Coronavirus update (December 1st): The park is fully open
Montezuma Castle is one of a number of well-preserved ancient dwellings in north central Arizona, including the Wupatki,
Walnut Canyon, and
Tuzigoot national monuments. It is probably the most spectacular; an imposing 20 room, 5-story structure built into a recess in a white limestone cliff about 70 feet above the ground. When first (re)discovered the ruins were thought to be Aztec in origin, hence the name bestowed on them by early explorers, but they are now known to belong to the Sinagua Indian peoples who farmed the surrounding land between the twelfth and fourteenth centuries, before abandoning the area. The good state of preservation of the ruins is due in part to their protected location, shielded from rain and sun, and also the relatively early designation of the site as a national monument (in 1906).
PDF format area map for Montezuma Castle National Monument
, from the National Park Service (764 kb).
The National Monument
The castle is located just two miles from I-17 (exit 289; north Camp Verde - see map
) at the end of a side road that winds across flat scrubland and down into the wooded valley formed by Beaver Creek
- a small stream, but a reliable source of water all year round and hence a good locality for the Sinagua to establish a home. The national monument has a visitor center with a small museum and bookstore, from where a short paved nature trail leads past the ruins, which are not visible from the approach road, then loops back alongside the creek. About 50 feet west of the main ruin is a much less well preserved complex named Castle B
, consisting of a few rudimentary rooms also on several levels. The land surrounding the path is semi-cultivated, planted with good examples of cacti and other local plants. There is a picnic site near the visitor center, in the shade of large sycamore trees overlooking the creek. Since 1951, visitors have not been permitted to climb up to the ruins due to their unstable condition so there is not much to do other than walk the loop trail and take a few photographs but the site is definitely worth a visit. Exploration away from the path is not permitted.
A separate part of Montezuma Castle National Monument lies seven miles northeast - Montezuma Well
is a flooded limestone sink hole 55 feet deep formed by the collapse of a large underground cavern. Admission to the well is free, though the fee for the main site (2020) is $10 per adult, also covering entry to Tuzigoot National Monument
. The well is reached from exit 293 of I-17, along a winding route through scattered dwellings that becomes unpaved at the side road to the monument, then passes a picnic area and foundations of a Hohokam pit house, now protected by an iron roof, before ending at a carpark and small cabin with rangers in attendance.
Paths Around the Well
The water level in the well is maintained year-round by underground springs and so the lake was an obvious place for the local Indians to live near, as evident from various ruins scattered around the area, and remnants of an ancient irrigation system.

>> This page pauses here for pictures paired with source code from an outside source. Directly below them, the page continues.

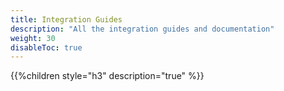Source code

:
 ```yaml
---
title: Integration Guides
description: "All the integration guides and documentation"
weight: 30
disableToc: true
---
```


{{%children style="h3" description="true" %}}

From the carpark a half mile loop trail leads first to the south edge of the well and down to the waters edge, which is a good place to observe the Sonoran mud turtles (currently under threat from an invasion of non-native red eared turtles) that inhabit the greenish pool. Under the cliff edge the Sinagua built several stone cliff dwellings, some quite well preserved, while the surrounding rim has other sites that now are just jumbled piles of stones. The path continues across a plateau and down to the exit channel of the well, where water emerges from the base of a limestone cliff and flows down a short ditch lined with white-barked Arizona sycamore trees before joining the permanent stream of Wet Beaver Creek. As with Montezuma Castle, the well does not take long to explore yet is a worthy stop. One compositional note; the lake is just too large to photograph all of it without a wide-angle lens, or merging of two separate images.